While a turbulent geopolitical environment has caused market fluctuations over the last few years (with Covid restrictions giving way to war in eastern Europe), a healthy oil price has been enjoyed through most of 2022, which is expected to settle in short- to medium-term. In addition, the pandemic revealed more than ever the pressing concerns around the fragile nature of our environment and has spurred the energy industry to promote sustainable practices wherever possible. In the case of the latter in the offshore world, there has been a renewed focus on decommissioning responsibilities, to ensure operators leave their stomping grounds as tidy and climate-friendly as possible.
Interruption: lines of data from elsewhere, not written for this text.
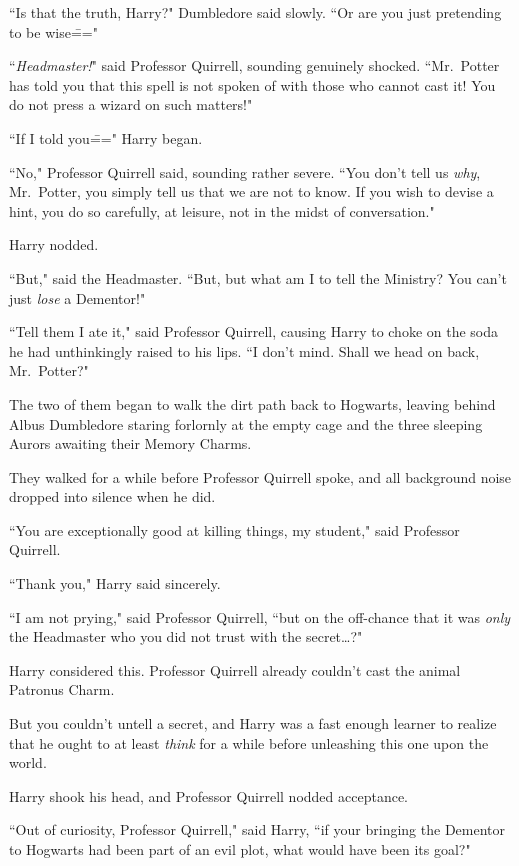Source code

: ``Is that the truth, Harry?" Dumbledore said slowly. ``Or are you just pretending to be wise\==="

``\emph{Headmaster!}" said Professor Quirrell, sounding genuinely shocked. ``Mr.~Potter has told you that this spell is not spoken of with those who cannot cast it! You do not press a wizard on such matters!"

``If I told you\===" Harry began.

``No," Professor Quirrell said, sounding rather severe. ``You don't tell us \emph{why}, Mr.~Potter, you simply tell us that we are not to know. If you wish to devise a hint, you do so carefully, at leisure, not in the midst of conversation."

Harry nodded.

``But," said the Headmaster. ``But, but what am I to tell the Ministry? You can't just \emph{lose} a Dementor!"

``Tell them I ate it," said Professor Quirrell, causing Harry to choke on the soda he had unthinkingly raised to his lips. ``I don't mind. Shall we head on back, Mr.~Potter?"

The two of them began to walk the dirt path back to Hogwarts, leaving behind Albus Dumbledore staring forlornly at the empty cage and the three sleeping Aurors awaiting their Memory Charms.


They walked for a while before Professor Quirrell spoke, and all background noise dropped into silence when he did.

``You are exceptionally good at killing things, my student," said Professor Quirrell.

``Thank you," Harry said sincerely.

``I am not prying," said Professor Quirrell, ``but on the off-chance that it was \emph{only} the Headmaster who you did not trust with the secret{\ldots}?"

Harry considered this. Professor Quirrell already couldn't cast the animal Patronus Charm.

But you couldn't untell a secret, and Harry was a fast enough learner to realize that he ought to at least \emph{think} for a while before unleashing this one upon the world.

Harry shook his head, and Professor Quirrell nodded acceptance.

``Out of curiosity, Professor Quirrell," said Harry, ``if your bringing the Dementor to Hogwarts had been part of an evil plot, what would have been its goal?"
Such concerns have been expounded by developments in Australia where the ongoing decommissioning of the Northern Endeavour FPSO (and the controversy around the trailing liabilities attached to it) has pushed this issue even more to the fore. The understanding of the forthcoming decommissioning wave has never been so developed, and the perception that we must get ahead of this, lest we get swept away by it, is sharp. By example, a recent report by Offshore Energies UK indicated that around the UK more than 2,000 North Sea wells are to be decommissioned at a cost of around UK£20bn. OEUK Decommissioning Manager, Ricky Thomson, said, “The UK’s decommissioning sector is snowballing and will continue growing for years to come.”
Fortunately, a healthy oil price and an ever-growing demand for oil and gas is filling the coffers of operators across the globe, making the burden of end-of-life activities easier to bare. Owing to these developments, industry reports are indicating that the global offshore decommissioning market will experience a strong growth in the immediate and long-term future. One report published by Visiongain, for instance, has forecasted that the market (which it valued at US$10.275bn) will grow at a CAGR of 6.5% between 2023 and 2033.
The opportunity to capitalise here is a tantalising one, with Thomson adding that with right government support the decommissioning challenge can be turned into gain, with the potential to create thousands of jobs. Indeed, many in the industry are not ignorant of this opportunity but are making moves to capitalise on this potentially lucrative market. At the end of 2022, for example, Harbour Energy, ConocoPhillips, Spirit Energy and Repsol Sinopec formed a well decommissioning collaborative initiative in conjunction with the Net Zero Technology Centre (NTZC). The initiative will enable new technologies to be trialled and tested in collaborative field trials enabling faster, lower-cost trials and wider industry adoption.
So, while no one knows for certain what 2023 will hold for the decommissioning sector, the strong position it has started the year in is a positive sign for its future growth and development in years to come.